DIRECTIONS => Lift every line from the entries that includes the word "acceptable".
----
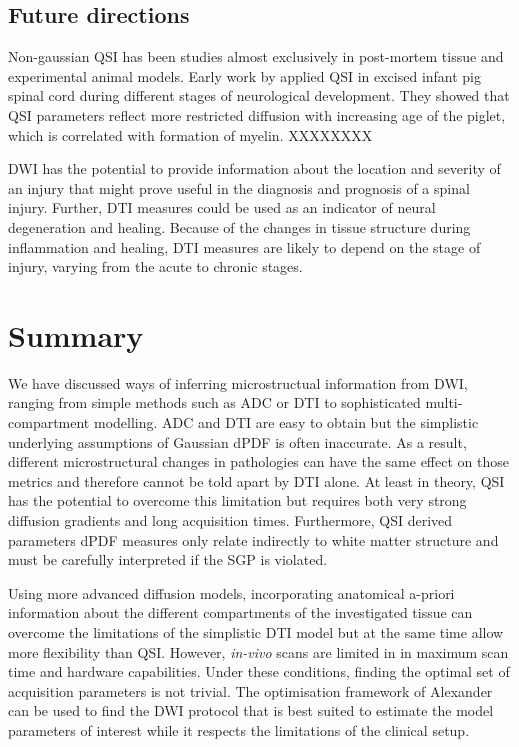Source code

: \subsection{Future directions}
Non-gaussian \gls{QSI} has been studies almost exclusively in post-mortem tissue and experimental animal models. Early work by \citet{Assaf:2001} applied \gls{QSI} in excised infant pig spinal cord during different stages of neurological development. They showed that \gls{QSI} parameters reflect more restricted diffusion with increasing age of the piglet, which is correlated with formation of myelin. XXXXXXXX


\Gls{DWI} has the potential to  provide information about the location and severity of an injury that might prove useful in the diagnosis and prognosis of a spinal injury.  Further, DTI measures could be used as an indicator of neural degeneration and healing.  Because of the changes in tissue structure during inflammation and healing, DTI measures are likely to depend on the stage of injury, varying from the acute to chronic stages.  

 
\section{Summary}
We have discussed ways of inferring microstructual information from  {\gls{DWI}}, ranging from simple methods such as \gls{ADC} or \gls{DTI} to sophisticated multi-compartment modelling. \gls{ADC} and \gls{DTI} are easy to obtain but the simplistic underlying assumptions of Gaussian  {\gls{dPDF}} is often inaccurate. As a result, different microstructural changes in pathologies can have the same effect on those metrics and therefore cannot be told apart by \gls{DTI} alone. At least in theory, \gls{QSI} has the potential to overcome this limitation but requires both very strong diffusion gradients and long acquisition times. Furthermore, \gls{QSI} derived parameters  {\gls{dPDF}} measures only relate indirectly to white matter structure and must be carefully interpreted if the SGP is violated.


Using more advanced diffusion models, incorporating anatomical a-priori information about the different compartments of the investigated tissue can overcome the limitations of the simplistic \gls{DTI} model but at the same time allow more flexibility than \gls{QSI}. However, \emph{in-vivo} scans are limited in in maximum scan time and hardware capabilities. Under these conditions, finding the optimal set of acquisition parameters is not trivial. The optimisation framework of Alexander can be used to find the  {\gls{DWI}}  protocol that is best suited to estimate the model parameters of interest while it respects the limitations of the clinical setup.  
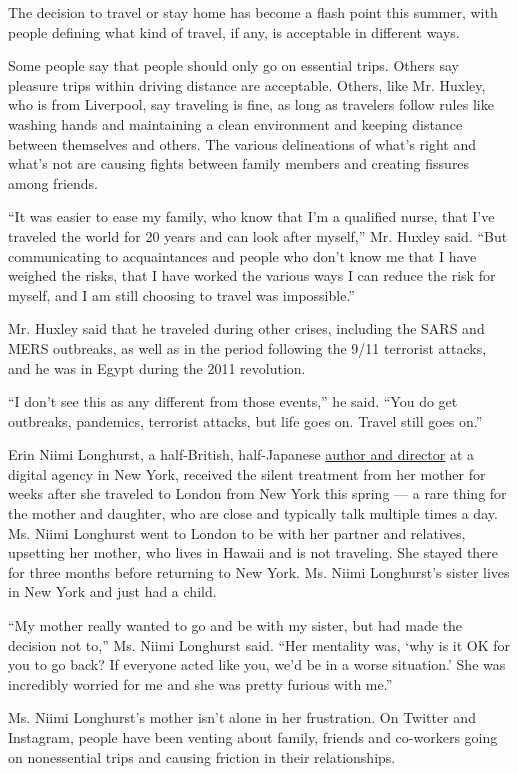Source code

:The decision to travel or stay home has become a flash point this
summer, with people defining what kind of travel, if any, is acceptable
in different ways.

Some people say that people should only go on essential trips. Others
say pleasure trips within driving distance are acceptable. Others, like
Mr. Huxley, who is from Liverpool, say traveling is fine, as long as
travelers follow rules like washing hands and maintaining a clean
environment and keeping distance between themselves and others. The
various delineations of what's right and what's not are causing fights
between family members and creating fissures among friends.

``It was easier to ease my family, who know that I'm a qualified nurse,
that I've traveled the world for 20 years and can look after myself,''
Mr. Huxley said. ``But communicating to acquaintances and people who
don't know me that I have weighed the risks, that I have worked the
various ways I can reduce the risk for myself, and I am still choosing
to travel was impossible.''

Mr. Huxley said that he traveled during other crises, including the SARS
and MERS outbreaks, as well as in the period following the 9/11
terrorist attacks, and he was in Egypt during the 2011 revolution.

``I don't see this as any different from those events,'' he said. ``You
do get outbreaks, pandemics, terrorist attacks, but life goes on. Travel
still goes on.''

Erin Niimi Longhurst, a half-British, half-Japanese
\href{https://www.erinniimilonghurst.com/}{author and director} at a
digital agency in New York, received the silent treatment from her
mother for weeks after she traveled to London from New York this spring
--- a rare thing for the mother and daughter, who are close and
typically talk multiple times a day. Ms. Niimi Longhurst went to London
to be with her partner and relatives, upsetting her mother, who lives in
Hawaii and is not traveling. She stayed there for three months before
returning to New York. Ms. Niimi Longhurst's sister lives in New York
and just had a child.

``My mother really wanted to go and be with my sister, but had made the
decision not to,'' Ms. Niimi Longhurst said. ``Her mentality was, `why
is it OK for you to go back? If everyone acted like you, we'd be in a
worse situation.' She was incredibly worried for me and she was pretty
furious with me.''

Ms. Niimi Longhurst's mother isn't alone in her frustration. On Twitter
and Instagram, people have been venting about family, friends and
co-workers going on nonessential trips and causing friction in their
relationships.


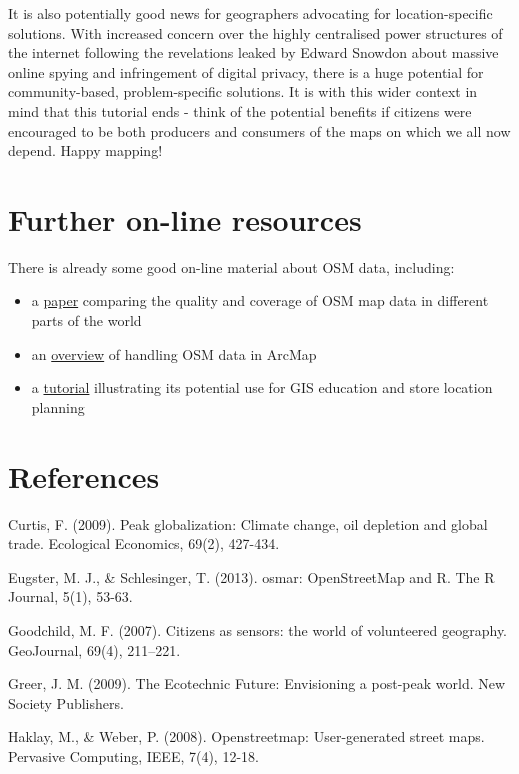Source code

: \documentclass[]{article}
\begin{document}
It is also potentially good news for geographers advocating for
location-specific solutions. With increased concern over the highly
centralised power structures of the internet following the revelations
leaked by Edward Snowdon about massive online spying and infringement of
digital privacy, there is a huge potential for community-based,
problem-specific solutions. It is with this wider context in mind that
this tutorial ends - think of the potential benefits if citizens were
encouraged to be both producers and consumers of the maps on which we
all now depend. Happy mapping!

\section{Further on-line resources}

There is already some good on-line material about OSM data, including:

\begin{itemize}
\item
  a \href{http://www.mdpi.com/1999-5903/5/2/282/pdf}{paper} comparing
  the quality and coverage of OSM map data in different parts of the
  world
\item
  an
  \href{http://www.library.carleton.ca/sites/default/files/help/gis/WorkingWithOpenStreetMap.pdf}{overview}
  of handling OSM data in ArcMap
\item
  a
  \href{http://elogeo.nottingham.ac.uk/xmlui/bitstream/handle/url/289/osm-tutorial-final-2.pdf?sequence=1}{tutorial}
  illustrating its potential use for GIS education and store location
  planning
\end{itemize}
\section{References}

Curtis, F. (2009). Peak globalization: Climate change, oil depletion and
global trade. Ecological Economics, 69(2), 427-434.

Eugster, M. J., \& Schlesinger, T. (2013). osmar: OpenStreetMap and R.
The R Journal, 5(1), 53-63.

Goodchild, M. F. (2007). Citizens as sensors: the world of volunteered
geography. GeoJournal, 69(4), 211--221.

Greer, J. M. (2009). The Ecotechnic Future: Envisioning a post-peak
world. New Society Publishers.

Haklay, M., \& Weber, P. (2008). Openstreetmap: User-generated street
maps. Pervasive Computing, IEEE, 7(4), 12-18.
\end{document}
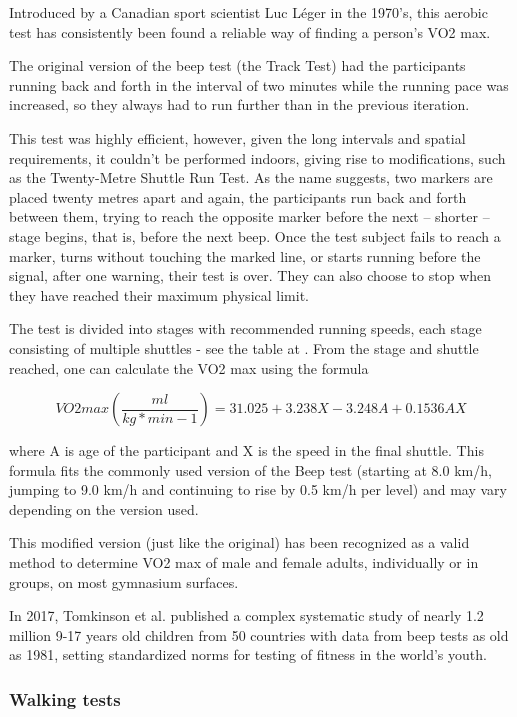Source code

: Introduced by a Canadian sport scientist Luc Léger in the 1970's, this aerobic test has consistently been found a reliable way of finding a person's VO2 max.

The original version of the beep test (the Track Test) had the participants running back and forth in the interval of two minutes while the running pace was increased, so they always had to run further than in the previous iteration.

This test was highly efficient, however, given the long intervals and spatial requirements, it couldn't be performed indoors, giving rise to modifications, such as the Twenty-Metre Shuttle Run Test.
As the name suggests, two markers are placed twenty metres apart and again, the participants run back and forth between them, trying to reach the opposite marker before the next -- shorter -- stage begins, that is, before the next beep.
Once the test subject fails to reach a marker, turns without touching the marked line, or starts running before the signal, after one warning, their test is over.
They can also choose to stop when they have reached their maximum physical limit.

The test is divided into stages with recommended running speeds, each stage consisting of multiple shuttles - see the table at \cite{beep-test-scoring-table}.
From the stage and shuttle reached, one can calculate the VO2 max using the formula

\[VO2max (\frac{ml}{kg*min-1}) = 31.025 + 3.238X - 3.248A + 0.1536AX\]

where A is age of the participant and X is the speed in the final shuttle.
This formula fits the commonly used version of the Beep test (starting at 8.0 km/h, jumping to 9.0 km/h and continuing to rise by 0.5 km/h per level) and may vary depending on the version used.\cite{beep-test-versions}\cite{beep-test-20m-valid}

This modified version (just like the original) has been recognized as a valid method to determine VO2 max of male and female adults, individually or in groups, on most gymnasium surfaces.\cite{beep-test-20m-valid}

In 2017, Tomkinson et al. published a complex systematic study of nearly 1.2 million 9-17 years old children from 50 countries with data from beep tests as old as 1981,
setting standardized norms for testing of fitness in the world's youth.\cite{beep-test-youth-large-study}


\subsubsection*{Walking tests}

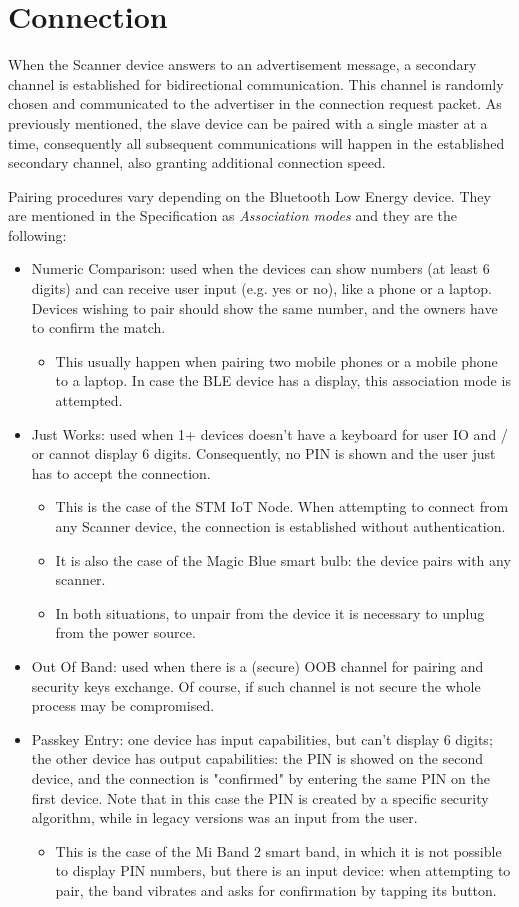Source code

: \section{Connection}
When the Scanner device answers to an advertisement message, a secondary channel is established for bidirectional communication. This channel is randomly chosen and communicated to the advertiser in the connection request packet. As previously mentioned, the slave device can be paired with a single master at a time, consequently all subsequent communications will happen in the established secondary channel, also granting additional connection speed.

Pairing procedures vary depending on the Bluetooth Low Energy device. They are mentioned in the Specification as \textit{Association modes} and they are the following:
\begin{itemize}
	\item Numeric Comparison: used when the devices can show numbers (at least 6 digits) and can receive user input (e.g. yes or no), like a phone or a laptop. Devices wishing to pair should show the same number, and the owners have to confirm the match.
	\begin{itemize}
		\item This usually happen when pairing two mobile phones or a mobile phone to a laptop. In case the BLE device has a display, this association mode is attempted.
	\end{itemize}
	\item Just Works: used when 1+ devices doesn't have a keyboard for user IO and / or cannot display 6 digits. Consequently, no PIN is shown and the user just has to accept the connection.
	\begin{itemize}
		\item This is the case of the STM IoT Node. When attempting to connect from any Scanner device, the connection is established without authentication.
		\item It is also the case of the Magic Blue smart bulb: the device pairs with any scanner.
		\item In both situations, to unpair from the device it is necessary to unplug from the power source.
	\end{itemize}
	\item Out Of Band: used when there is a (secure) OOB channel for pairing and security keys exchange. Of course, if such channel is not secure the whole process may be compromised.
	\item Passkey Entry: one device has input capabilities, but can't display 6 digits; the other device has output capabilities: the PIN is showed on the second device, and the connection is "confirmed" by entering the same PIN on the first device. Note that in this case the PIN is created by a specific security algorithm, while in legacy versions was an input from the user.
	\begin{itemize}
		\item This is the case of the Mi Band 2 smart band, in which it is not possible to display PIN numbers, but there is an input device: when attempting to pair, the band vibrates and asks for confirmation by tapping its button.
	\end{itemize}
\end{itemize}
----
WRITTEN SOLUTION =>
summer, with people defining what kind of travel, if any, is acceptable
say pleasure trips within driving distance are acceptable. Others, like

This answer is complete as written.